Chances of Sanji getting trolled in Wano in terms of fights is a lot higher then Zoro. 


Zoro also has a high chance of getting partial credit for taking out kaidou. Which will give him a extra boost vs whatever Sanji does.

Reactions: Like 2


----------



## Zuhaitz (Mar 25, 2020)

And yet Zoro had to use Enma when Sanji reminded him who had the highest bounty.


----------



## Cyrus the Cactus (Mar 25, 2020)

Zuhaitz said:


> And yet Zoro had to use Enma when Sanji reminded him who had the highest bounty.



Zoro was just putting the fear of god into him. After all, Sanji was shitting his pants when he saw Zoro cut the cliff.


----------



## Zuhaitz (Mar 25, 2020)

Cyrus the Cactus said:


> Zoro was just putting the fear of god into him. After all, Sanji was shitting his pants when he saw Zoro cut the cliff.

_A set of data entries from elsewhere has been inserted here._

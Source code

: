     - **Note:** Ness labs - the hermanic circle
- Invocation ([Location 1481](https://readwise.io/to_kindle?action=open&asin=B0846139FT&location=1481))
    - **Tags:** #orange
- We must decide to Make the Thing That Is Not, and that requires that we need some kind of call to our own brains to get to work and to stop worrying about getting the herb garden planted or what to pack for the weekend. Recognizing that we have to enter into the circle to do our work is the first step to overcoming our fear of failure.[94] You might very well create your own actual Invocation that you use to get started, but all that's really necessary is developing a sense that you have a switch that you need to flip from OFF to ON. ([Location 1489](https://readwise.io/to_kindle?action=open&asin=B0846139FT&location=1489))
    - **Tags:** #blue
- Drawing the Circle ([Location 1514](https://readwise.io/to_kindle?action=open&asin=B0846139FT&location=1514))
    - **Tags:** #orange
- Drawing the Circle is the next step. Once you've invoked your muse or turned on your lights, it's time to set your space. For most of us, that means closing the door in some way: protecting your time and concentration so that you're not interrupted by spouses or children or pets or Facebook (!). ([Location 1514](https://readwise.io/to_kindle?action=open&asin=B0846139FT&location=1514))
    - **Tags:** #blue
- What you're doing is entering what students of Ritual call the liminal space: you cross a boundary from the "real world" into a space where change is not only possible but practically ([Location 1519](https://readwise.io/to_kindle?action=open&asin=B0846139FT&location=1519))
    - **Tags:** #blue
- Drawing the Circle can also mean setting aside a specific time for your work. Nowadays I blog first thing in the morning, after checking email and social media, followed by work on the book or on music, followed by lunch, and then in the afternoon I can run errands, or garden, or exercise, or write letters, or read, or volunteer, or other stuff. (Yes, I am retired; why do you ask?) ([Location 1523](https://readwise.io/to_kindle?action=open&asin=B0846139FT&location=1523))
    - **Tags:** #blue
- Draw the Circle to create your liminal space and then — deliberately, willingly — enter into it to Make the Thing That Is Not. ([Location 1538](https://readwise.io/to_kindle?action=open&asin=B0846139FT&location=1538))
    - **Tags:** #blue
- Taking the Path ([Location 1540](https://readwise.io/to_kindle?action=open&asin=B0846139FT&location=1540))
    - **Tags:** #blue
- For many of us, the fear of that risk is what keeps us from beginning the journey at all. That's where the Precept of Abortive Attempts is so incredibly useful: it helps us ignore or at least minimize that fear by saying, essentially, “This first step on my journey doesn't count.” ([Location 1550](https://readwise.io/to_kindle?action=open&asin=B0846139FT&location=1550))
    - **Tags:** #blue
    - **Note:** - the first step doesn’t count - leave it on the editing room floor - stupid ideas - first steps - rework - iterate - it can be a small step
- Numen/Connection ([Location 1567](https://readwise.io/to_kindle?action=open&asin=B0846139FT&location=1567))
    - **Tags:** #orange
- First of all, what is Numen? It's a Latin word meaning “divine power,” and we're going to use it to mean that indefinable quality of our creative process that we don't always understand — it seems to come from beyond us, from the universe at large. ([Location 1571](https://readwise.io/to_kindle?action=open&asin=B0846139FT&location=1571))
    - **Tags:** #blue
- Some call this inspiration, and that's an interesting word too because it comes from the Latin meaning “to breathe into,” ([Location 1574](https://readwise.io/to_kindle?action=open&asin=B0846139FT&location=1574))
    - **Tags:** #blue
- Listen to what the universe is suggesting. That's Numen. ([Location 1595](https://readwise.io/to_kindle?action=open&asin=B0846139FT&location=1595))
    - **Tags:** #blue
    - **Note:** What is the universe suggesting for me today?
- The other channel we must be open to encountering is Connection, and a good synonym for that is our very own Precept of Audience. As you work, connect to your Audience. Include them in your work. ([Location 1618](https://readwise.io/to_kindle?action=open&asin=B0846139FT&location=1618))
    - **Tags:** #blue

And so to put the fear of god he used his most powerful power up, Enma.


----------



## Beast (Mar 25, 2020)

Donquixote Doflamingo said:


> Chances of Sanji getting trolled in Wano in terms of fights is a lot higher then Zoro.
> 
> 
> Zoro also has a high chance of getting partial credit for taking out kaidou. Which will give him a extra boost vs whatever Sanji does.


Sanji and Zoro will tag team King at the end.

Lanji is dead, there is only the prince left.


----------



## Donquixote Doflamingo (Mar 25, 2020)

MasterBeast said:


> Sanji and Zoro will tag team King at the end.
> 
> *Lanji is dead, *there is only the prince left.



I hope so

Reactions: Like 1


----------



## BigDKaios (Mar 27, 2020)

Sanji
Sanji
 And
Sanji

Hawkins nails and Killer/Kamazou’s cut nearly murdered Zoro lol....just IMAGINE what a Kick from RS Sanji would do to moss boi


----------



## Oberyn Nymeros (Mar 27, 2020)

BigDKaios said:


> Hawkins nails and Killer/Kamazou’s cut nearly murdered Zoro lol....just IMAGINE what a Kick from RS Sanji would do to moss boi


I know youre trolling but really, people  seem to think that Sanji cannot seriously hurt Zoro or even land hits despite his speed and CoO advantage. 
Pretty sure Zoro would be wheezing and rolling if Sanji hits him.


----------



## Beast (Mar 28, 2020)

Dodging Katas bullet>>> anything Zoro has done. 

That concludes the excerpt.